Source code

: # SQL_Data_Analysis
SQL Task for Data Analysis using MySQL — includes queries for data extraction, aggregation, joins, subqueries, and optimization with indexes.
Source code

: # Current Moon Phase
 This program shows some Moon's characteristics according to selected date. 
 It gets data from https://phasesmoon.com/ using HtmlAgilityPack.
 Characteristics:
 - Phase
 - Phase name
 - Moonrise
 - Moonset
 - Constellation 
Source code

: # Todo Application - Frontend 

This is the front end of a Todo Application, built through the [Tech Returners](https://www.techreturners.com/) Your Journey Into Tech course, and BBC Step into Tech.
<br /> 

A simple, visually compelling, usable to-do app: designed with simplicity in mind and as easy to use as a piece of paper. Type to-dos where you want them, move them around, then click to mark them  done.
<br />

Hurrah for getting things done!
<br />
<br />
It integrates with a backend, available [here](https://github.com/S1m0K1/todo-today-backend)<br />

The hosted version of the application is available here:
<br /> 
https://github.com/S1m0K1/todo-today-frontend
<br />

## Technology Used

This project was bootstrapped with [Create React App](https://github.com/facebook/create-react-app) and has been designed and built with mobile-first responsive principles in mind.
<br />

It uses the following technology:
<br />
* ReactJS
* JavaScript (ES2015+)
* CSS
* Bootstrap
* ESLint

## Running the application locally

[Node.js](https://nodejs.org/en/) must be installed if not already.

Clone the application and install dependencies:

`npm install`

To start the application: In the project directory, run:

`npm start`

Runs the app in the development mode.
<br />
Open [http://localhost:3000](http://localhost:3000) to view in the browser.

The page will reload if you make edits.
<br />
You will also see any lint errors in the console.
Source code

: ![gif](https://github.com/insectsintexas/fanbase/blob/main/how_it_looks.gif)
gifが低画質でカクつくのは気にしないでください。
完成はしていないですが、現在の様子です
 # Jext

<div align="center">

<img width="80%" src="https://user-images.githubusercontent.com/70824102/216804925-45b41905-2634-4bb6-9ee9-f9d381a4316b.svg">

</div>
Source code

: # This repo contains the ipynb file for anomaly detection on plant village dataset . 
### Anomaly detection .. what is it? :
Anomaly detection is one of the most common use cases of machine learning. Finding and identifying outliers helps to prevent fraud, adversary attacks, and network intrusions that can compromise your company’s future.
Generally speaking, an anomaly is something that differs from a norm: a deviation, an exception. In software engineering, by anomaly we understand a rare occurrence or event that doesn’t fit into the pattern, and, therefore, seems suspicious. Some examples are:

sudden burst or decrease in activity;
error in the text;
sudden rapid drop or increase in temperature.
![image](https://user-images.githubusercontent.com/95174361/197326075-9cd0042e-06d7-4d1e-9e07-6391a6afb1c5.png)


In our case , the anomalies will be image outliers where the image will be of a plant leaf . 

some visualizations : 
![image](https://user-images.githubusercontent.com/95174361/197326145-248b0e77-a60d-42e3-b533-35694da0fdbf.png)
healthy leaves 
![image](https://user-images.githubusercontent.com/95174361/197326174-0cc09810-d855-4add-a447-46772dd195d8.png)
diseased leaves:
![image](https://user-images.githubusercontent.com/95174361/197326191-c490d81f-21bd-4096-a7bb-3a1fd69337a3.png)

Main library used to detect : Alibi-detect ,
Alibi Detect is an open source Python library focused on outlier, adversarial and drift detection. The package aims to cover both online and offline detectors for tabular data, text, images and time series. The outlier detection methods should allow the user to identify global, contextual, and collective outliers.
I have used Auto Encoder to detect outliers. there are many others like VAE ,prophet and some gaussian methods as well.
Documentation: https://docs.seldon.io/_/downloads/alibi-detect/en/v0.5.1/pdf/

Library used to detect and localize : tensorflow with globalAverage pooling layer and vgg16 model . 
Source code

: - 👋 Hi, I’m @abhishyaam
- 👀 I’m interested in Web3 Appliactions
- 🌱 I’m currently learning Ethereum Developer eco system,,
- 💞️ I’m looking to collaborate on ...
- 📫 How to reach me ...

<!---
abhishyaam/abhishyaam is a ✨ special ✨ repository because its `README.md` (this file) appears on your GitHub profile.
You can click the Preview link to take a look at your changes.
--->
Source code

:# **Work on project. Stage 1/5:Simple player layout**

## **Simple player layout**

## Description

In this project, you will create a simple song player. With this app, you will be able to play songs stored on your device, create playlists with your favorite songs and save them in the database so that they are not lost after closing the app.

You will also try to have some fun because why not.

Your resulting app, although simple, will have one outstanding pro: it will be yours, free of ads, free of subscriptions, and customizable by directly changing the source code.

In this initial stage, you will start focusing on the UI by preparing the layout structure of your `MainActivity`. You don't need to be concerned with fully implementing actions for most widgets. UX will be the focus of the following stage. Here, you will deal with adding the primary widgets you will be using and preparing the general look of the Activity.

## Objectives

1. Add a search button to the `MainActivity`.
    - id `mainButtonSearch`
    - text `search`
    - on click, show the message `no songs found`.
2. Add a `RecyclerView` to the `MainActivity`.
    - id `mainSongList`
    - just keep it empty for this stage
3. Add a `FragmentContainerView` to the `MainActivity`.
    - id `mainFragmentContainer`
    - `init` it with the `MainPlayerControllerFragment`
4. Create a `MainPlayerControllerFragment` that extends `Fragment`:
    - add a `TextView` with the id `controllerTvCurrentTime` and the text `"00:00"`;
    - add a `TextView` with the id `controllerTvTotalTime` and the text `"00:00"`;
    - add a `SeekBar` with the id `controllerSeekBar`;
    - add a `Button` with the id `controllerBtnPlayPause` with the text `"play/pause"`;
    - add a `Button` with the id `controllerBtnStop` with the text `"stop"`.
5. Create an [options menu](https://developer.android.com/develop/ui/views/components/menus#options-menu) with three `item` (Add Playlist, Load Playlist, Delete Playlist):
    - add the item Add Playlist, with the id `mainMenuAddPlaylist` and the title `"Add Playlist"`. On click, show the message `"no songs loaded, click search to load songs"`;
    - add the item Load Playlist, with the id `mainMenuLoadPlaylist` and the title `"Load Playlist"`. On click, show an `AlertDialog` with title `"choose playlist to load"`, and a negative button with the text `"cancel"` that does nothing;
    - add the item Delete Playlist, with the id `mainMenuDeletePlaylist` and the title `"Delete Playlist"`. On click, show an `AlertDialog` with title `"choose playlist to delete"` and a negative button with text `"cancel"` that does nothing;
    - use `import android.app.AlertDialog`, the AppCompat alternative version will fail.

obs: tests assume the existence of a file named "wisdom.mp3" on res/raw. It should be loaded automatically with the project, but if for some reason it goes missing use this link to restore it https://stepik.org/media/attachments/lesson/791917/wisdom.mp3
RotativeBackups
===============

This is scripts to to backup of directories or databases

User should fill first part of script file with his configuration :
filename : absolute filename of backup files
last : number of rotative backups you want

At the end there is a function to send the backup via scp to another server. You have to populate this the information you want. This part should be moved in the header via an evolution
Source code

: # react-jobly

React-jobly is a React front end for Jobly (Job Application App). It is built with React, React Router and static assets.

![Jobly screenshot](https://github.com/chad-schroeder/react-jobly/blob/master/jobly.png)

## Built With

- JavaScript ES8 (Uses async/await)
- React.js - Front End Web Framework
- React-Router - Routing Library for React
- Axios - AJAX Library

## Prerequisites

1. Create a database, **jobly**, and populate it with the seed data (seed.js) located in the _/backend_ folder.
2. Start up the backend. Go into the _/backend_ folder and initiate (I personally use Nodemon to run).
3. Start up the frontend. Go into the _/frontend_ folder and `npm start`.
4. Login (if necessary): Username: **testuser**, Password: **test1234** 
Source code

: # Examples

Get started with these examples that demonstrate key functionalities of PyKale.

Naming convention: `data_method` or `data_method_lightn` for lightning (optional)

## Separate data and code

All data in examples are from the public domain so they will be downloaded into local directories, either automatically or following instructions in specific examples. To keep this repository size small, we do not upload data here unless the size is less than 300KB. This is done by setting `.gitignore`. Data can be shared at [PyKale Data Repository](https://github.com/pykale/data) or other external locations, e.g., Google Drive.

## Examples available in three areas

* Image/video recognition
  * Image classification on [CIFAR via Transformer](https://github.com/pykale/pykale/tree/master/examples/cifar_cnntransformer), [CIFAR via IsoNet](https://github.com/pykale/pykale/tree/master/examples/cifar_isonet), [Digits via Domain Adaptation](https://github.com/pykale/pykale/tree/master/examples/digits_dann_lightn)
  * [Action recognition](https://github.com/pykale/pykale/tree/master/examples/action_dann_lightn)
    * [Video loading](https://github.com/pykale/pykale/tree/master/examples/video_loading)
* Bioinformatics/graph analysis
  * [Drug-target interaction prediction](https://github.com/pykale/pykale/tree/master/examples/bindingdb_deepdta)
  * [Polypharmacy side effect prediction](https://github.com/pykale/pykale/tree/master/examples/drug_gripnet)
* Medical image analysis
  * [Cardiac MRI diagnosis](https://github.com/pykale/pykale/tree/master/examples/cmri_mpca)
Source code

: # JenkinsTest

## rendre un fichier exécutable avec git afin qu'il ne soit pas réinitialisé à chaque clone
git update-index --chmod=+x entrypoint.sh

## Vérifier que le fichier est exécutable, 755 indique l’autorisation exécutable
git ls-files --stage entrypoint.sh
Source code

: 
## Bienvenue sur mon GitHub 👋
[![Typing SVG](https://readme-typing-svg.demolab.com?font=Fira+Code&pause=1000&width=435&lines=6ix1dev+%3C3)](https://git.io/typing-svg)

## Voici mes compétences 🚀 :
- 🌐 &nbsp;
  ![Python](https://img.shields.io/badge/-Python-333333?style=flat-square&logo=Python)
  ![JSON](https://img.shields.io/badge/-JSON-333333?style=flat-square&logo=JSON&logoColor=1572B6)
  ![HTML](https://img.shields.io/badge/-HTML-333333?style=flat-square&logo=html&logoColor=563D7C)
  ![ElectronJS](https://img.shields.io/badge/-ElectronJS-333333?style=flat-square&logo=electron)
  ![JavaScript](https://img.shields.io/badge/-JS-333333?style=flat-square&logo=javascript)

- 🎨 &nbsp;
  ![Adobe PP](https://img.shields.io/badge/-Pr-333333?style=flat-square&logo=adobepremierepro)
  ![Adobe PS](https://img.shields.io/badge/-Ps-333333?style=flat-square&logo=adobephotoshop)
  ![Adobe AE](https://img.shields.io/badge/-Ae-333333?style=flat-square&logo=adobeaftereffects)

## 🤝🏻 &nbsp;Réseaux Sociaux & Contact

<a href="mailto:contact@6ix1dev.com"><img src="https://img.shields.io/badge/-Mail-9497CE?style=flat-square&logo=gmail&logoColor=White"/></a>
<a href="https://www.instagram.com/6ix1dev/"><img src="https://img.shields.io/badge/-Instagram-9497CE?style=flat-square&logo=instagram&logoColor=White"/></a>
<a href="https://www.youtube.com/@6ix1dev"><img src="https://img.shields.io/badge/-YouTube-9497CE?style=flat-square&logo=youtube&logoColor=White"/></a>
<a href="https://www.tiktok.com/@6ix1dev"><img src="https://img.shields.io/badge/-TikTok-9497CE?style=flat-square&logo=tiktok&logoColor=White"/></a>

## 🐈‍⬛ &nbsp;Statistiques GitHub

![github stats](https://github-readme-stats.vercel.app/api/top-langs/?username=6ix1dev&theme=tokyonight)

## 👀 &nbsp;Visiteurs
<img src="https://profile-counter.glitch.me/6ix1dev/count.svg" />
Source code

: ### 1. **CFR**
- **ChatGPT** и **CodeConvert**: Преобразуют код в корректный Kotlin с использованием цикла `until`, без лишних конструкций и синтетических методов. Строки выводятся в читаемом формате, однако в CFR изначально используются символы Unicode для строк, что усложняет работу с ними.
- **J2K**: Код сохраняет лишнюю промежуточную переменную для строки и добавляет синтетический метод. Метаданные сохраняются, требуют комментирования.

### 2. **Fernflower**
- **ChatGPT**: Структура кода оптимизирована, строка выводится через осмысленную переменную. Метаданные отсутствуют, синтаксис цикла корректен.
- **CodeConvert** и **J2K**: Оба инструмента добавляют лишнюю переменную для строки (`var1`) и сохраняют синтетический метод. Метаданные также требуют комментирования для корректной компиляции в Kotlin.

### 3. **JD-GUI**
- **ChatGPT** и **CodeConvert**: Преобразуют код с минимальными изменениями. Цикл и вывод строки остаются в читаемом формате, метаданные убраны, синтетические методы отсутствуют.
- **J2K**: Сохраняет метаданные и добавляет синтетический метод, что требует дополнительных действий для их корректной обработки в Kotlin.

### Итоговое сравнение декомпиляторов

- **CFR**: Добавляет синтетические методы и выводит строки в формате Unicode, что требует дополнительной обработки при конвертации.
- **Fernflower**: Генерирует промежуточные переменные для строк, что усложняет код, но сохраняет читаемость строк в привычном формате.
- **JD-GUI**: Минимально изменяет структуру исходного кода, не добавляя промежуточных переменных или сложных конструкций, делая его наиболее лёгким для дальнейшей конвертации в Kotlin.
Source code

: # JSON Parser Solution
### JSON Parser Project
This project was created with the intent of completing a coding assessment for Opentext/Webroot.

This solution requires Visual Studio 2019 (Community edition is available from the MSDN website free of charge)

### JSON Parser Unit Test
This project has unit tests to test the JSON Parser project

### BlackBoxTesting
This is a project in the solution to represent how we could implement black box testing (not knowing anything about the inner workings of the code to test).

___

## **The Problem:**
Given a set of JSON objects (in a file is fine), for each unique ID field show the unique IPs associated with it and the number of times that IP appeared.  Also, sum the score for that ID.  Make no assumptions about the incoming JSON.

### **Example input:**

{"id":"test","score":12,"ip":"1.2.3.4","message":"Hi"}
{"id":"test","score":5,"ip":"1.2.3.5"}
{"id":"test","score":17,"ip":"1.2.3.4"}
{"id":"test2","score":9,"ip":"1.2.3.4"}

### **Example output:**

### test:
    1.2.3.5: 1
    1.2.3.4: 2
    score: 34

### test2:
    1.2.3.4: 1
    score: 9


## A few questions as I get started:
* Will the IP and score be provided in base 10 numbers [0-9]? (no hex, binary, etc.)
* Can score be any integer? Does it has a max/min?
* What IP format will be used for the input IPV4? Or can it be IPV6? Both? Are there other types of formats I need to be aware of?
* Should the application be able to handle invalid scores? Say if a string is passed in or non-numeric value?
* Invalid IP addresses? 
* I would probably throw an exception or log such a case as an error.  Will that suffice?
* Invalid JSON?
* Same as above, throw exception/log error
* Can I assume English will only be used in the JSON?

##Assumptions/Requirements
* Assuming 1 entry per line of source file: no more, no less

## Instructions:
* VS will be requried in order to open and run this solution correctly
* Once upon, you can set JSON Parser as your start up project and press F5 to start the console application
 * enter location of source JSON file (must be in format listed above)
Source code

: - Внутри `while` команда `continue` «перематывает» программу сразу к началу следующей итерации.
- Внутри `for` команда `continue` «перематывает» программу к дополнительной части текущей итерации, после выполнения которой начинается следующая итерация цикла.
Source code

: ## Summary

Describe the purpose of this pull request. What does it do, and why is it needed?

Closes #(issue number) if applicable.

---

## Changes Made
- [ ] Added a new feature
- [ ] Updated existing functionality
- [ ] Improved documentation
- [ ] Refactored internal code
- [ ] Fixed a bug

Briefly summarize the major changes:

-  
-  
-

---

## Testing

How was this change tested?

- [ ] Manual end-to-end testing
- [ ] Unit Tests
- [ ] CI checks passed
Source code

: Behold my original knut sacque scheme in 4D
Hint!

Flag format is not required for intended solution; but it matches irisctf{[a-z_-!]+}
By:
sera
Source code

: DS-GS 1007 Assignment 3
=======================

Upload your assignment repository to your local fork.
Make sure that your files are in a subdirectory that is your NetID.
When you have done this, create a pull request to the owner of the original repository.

══════════════════════════════

Whenever a line in the entries above includes the word "most", pull that line out.

**SOLUTION TO THE EXERCISE:**
Anomaly detection is one of the most common use cases of machine learning. Finding and identifying outliers helps to prevent fraud, adversary attacks, and network intrusions that can compromise your company’s future.
In this initial stage, you will start focusing on the UI by preparing the layout structure of your `MainActivity`. You don't need to be concerned with fully implementing actions for most widgets. UX will be the focus of the following stage. Here, you will deal with adding the primary widgets you will be using and preparing the general look of the Activity.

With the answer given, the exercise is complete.